Bereitet Ihnen der Blick in die berufliche Zukunft aufgrund des Fachkräftemangels Sorge?

„Jein. Leider bin ich jemand, der es kennt, in einem Wirtschaftsunternehmen sehr an seine Grenzen und auch längere Zeit darüber hinauszugehen. Nach meiner Krise, die ich oben erwähnte, habe ich gelernt, besser einschätzen zu können, wann welche Grenzen erreicht sind. Ich schaffe es mittlerweile mal mehr, mal weniger, aber generell doch gut, diese Grenzen einzuhalten und für mich zu setzen.
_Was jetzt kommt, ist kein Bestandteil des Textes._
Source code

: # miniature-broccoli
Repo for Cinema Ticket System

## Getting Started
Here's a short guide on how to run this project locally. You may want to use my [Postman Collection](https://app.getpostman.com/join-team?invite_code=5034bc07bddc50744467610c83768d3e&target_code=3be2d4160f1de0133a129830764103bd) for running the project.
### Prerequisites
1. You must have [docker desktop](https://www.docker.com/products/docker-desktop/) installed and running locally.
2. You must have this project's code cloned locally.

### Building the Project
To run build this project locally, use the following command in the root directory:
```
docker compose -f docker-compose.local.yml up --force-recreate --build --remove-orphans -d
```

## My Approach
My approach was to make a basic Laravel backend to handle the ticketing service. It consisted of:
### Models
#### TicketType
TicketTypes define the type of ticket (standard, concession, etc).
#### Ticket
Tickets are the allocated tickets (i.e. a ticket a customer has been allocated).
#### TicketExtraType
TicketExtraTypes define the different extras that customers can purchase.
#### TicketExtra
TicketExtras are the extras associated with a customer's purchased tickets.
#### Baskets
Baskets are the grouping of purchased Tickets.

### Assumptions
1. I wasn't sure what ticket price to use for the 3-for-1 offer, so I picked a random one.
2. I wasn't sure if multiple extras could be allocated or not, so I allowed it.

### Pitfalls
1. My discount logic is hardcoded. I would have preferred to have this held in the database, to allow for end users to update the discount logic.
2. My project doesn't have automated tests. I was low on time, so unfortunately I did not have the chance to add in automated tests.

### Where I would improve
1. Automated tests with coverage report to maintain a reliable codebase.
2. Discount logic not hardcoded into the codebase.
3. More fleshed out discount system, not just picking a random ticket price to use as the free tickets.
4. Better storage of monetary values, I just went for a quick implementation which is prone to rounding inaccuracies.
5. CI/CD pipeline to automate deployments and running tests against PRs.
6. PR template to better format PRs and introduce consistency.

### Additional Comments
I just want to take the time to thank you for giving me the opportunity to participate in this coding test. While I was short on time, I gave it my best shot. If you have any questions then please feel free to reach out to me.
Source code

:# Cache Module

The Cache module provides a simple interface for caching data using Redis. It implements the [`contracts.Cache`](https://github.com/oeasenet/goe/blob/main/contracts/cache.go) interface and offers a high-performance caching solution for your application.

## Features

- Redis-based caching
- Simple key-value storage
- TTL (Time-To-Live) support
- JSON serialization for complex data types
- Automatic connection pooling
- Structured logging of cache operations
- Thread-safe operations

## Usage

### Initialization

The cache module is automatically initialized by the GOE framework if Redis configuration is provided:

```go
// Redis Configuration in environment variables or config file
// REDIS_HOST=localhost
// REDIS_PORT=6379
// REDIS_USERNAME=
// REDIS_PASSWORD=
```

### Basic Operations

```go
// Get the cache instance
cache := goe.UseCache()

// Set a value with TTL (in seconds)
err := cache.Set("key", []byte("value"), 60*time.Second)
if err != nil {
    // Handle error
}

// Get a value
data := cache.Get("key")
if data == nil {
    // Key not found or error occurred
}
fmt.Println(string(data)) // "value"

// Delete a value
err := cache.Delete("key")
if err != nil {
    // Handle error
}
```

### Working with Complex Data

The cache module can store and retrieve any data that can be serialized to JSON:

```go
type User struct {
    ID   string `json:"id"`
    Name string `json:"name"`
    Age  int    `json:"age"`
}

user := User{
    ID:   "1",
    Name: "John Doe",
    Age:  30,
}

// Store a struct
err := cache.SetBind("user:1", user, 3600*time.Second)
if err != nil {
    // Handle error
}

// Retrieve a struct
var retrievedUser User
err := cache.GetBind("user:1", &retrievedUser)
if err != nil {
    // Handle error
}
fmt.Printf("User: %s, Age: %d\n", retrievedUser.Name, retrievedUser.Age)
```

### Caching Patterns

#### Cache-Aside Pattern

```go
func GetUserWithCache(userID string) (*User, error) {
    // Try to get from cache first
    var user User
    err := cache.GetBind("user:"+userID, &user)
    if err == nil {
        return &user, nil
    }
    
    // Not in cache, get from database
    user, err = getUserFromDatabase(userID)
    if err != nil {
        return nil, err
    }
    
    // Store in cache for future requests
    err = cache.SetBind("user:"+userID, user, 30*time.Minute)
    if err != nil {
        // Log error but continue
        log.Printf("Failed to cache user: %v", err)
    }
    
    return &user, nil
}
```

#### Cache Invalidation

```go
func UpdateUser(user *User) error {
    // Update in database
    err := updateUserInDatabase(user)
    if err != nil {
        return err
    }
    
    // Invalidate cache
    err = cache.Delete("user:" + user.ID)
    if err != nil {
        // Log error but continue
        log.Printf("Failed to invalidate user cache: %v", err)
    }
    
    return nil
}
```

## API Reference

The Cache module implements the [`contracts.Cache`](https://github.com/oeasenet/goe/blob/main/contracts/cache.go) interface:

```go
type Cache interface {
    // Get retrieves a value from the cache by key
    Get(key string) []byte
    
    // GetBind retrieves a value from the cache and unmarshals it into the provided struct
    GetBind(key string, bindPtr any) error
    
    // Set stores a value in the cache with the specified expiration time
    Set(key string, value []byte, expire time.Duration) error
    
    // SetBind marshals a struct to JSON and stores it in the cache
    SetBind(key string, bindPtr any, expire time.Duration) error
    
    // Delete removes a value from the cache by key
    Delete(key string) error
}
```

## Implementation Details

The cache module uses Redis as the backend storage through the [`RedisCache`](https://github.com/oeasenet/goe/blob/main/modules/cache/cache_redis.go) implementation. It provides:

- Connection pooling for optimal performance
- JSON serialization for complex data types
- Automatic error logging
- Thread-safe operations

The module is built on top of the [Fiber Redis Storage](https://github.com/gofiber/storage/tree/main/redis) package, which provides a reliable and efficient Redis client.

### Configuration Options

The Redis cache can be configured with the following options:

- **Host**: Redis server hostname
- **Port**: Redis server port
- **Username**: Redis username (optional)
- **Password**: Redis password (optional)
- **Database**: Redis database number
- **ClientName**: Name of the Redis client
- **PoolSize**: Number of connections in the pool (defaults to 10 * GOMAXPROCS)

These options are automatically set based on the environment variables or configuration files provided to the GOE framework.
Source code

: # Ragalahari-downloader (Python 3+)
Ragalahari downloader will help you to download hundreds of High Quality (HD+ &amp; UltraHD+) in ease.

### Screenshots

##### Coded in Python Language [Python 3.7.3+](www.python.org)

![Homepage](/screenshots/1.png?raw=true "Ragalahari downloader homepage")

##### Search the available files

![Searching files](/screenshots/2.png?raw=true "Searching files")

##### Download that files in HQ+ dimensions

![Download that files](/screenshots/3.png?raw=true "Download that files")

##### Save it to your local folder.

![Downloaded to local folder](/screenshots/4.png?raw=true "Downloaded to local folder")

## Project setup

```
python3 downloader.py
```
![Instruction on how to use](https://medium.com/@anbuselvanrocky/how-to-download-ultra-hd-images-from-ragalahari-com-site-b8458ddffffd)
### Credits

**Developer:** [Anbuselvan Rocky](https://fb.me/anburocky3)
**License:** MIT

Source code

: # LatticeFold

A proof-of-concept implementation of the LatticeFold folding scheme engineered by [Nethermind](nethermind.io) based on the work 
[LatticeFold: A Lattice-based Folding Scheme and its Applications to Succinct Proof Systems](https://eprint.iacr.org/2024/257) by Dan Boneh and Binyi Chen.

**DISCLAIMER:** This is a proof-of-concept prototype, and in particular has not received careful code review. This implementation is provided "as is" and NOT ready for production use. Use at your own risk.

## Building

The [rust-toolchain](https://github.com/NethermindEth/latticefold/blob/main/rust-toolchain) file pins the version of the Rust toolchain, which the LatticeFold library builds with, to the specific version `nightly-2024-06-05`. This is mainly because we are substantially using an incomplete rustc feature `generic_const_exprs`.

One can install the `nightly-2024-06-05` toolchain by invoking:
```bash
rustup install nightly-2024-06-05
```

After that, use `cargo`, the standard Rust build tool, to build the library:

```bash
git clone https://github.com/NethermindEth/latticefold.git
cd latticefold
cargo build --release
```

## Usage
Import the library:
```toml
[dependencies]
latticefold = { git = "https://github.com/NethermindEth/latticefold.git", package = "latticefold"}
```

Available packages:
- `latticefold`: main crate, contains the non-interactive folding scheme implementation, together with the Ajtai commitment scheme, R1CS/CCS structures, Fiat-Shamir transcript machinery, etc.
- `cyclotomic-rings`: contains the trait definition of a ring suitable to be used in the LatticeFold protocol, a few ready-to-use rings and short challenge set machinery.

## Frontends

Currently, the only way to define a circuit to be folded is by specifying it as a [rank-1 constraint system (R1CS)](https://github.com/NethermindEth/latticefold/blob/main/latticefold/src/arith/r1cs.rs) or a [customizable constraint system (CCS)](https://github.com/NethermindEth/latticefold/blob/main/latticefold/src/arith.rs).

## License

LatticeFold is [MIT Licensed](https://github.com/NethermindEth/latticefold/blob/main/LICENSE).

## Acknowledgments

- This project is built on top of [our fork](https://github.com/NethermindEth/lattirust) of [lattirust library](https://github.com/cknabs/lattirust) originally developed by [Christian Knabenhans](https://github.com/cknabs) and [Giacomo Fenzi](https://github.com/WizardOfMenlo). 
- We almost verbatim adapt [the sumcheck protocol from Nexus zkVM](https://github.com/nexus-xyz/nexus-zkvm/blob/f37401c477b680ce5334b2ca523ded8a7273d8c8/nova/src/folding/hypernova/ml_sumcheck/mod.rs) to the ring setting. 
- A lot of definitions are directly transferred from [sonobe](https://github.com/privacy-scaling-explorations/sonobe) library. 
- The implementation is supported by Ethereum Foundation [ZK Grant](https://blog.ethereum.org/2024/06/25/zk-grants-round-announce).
Ich hoffe und bin mir aber generell recht sicher, dass ich das Gelernte auch zukünftig in meinem Beruf gut anzuwenden weiß. Soweit die persönliche Seite. Mit Sorge betrachte ich allerdings die Tatsache, dass es immer schwierigere Fälle mit immer größeren Bedarfen in der Jugendhilfe gibt. Durch Familie und Freunde, die im sozialen Bereich tätig sind, erfahre ich immer häufiger, dass es durch fehlendes Personal dazu kommt, den Bedarfen der Kinder nicht mehr gerecht zu werden. Das ist ja eigentlich der Grund, weswegen ich diesen Beruf erlernen wollte – Beziehungsarbeit mit Klient*innen und deren Familien. Wenn diese so wertvolle Arbeit weder Zeit noch Raum findet, finde ich das fatal!“

Was wünschen Sie sich von einem zukünftigen Arbeitgeber? Welche Kriterien und Benefits sind für Sie für die Wahl des Arbeitgebers entscheidend?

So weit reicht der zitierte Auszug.